Anja est heureuse de retrouver ses trois enfants, ainsi que ceux de Tomas. Mais aussi son père (Einar Økland), qui les a rejoints pour le réveillon. Mais elle s’inquiète de ces migraines qui ne la lâchent pas depuis quelque temps. Quand elle se rend à l’hôpital, on lui diagnostique une tumeur au cerveau, possible métastase d’un cancer du poumon qu’elle avait vaincu un an plus tôt. Les médecins veulent l’opérer au plus vite, même si on lui annonce que sa maladie est incurable…

L’espoir plus fort que la maladie

Comme son titre l’indique, Hope est un film qui met en scène l’espoir d’une femme et de sa famille face à la mort annoncée. Mais pas de suspense malsain ici quant à l’issue du combat. Dès le carton d’ouverture, la cinéaste Maria Sødahl précise : "Ce film est mon histoire, telle que je m’en souviens." Ce qui explique les dix années écoulées depuis son film précédent, Limbo en 2010.

C’est donc bien son combat au jour le jour contre la maladie que retrace la cinéaste norvégienne, de la veille du réveillon de Noël au début du mois janvier. Et pour ce faire, elle s’est bien entourée. Pour camper le double à l’écran de son mari Hans Petter Moland (auteur de Sang froid ou Out Stealing Horses ), elle a ainsi fait appel à leur ami Stellan Skarsgård. Tandis qu’elle peut compter sur le directeur photo de Lars Von Trier Manuel Alberto Claro (Melancholia, Nymphomaniac) pour mettre en lumière ce drame familial intense.

Étude des sentiments

Puisqu’on sait qu’Anja (campée par la très convaincante Andrea Bræin Hovig) ne mourra pas, Sødahl peut se concentrer sur la description de la façon dont une telle tragédie frappe une famille, en remettant en cause toutes les interactions entre ses membres. Avec beaucoup d’honnêteté, la cinéaste met par exemple en scène l’égoïsme qui touche son héroïne face à la mort, mais aussi la façon dont, autour d’elle, chacun essaye de se racheter. À commencer par son compagnon, qui a toujours privilégié sa carrière à leur relation.
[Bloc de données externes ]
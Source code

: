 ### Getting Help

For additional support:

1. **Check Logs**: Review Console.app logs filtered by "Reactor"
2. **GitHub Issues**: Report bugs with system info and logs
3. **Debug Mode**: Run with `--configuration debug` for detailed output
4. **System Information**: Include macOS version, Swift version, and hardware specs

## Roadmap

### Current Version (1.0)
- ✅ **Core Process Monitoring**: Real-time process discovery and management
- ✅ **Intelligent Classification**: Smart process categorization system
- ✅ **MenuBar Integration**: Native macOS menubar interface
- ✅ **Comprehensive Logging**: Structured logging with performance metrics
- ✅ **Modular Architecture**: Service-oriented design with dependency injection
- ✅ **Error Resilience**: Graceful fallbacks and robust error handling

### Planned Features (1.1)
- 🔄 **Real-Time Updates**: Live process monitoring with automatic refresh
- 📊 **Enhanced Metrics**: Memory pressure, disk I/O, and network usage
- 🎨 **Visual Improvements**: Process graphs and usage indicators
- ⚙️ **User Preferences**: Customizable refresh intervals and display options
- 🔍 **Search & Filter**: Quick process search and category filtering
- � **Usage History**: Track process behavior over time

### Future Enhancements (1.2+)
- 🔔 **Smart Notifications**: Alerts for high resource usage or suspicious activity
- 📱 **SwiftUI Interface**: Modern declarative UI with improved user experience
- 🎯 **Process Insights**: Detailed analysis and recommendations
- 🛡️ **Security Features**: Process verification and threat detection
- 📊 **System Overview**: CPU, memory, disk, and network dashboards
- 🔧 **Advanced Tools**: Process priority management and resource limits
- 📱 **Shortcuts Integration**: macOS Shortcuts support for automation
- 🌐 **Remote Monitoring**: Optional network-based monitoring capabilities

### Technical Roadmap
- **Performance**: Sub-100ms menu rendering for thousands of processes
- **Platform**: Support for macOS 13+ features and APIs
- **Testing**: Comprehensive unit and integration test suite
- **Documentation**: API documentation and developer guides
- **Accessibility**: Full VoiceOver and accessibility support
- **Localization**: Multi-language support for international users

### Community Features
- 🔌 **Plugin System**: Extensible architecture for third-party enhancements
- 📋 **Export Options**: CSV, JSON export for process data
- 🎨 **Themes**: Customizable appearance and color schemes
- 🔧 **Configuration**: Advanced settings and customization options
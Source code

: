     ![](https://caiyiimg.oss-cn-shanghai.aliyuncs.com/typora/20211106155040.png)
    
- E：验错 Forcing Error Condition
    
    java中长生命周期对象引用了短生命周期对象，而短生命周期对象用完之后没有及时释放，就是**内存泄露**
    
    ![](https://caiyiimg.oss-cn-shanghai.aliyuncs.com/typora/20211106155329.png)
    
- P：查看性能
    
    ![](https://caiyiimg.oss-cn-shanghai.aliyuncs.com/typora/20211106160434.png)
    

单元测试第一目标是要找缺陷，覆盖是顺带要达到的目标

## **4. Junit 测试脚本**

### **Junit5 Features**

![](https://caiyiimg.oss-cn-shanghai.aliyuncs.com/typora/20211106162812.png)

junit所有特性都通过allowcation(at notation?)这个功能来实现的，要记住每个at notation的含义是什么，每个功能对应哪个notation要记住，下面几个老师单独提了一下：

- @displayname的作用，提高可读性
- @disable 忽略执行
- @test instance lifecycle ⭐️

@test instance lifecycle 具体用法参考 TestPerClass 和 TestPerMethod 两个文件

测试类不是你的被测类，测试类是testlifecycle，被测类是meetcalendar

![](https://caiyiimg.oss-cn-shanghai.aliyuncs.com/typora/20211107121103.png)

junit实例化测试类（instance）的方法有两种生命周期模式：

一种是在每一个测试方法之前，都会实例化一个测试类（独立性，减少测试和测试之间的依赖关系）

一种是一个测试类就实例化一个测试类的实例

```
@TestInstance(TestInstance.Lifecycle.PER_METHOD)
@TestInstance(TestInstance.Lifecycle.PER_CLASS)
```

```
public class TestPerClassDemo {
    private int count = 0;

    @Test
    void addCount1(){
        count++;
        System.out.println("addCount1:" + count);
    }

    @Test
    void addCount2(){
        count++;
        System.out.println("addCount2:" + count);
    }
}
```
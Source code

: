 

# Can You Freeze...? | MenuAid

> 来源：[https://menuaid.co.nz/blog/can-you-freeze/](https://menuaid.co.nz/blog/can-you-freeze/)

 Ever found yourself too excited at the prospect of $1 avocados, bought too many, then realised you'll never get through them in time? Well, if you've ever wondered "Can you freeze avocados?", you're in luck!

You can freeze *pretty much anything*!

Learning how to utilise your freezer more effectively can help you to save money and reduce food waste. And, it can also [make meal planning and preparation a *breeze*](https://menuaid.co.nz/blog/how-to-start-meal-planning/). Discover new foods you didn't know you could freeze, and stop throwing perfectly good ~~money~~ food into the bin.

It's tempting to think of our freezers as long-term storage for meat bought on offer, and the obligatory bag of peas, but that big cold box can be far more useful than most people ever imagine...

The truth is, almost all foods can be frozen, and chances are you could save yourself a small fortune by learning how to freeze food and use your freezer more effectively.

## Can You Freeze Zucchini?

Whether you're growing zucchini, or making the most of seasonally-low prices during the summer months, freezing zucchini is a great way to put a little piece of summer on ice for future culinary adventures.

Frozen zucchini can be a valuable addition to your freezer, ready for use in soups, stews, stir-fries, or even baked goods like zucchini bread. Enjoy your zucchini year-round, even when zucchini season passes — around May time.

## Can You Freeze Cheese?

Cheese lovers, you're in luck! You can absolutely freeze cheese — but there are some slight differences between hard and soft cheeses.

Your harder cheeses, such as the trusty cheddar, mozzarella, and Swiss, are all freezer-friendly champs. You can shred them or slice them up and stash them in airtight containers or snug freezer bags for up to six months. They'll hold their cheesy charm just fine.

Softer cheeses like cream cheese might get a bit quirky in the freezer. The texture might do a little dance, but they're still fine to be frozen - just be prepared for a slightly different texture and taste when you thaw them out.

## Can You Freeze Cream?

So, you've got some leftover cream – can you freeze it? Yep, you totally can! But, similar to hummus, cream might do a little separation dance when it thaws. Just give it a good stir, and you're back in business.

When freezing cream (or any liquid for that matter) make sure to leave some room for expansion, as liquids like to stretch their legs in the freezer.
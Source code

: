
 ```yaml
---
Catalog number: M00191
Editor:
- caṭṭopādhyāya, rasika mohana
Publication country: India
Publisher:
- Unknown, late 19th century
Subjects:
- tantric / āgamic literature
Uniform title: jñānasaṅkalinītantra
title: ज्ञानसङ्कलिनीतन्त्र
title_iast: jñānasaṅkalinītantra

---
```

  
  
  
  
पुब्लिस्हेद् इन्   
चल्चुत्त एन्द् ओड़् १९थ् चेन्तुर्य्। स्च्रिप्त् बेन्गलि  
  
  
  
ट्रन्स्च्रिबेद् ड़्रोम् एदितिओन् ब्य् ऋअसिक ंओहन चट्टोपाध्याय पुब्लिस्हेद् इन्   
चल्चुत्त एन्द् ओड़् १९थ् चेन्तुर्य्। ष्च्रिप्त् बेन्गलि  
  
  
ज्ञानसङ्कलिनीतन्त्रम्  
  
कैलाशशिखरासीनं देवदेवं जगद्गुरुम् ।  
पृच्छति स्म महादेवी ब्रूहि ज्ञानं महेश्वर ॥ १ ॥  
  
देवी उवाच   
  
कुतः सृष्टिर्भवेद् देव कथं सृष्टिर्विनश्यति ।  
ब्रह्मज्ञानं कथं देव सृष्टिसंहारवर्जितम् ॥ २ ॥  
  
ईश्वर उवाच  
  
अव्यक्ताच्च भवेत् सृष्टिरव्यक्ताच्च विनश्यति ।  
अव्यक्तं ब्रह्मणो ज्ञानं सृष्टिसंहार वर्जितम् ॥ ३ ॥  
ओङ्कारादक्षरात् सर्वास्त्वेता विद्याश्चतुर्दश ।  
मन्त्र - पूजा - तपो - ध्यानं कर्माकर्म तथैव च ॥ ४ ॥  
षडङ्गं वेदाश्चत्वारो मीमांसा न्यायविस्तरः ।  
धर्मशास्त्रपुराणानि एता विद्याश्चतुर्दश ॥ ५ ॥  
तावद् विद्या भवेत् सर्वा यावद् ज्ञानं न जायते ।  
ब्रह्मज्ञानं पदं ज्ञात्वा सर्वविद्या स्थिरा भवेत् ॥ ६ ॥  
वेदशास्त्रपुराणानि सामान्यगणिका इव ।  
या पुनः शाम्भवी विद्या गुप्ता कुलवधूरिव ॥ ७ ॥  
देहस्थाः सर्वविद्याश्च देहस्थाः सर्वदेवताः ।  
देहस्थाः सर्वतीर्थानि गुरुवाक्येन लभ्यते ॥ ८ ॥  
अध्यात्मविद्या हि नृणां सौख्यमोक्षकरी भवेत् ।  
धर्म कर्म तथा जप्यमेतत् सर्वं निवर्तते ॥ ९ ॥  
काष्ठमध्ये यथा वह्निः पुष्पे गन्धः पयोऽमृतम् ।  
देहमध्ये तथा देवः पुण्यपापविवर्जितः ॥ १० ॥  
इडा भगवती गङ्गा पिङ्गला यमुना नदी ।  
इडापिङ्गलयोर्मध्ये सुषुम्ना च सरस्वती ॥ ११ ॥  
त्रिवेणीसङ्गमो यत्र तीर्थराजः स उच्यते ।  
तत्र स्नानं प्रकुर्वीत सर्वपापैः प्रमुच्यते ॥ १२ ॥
Ayant vécu dans sa chair cette expérience, non seulement la douleur physique mais surtout l’angoisse, Maria Sødahl trouve toujours le ton juste. Que ce soit dans la dureté quand c’est nécessaire, mais aussi dans les sentiments. Quand il s’agit, par exemple, de filmer une femme regardant ses enfants décorer le sapin de Noël, sans savoir que leur mère est mourante. Ou de croire à une seconde chance pour un amour endormi au fil des ans…

Hope / Håp Drame familial Scénario&réalisation Maria Sødahl Photographie Manuel Alberto Claro Montage Christian Siebenherz Avec Andrea Bræin Hovig, Stellan Skarsgård, Einar Økland… Durée 2 h 06.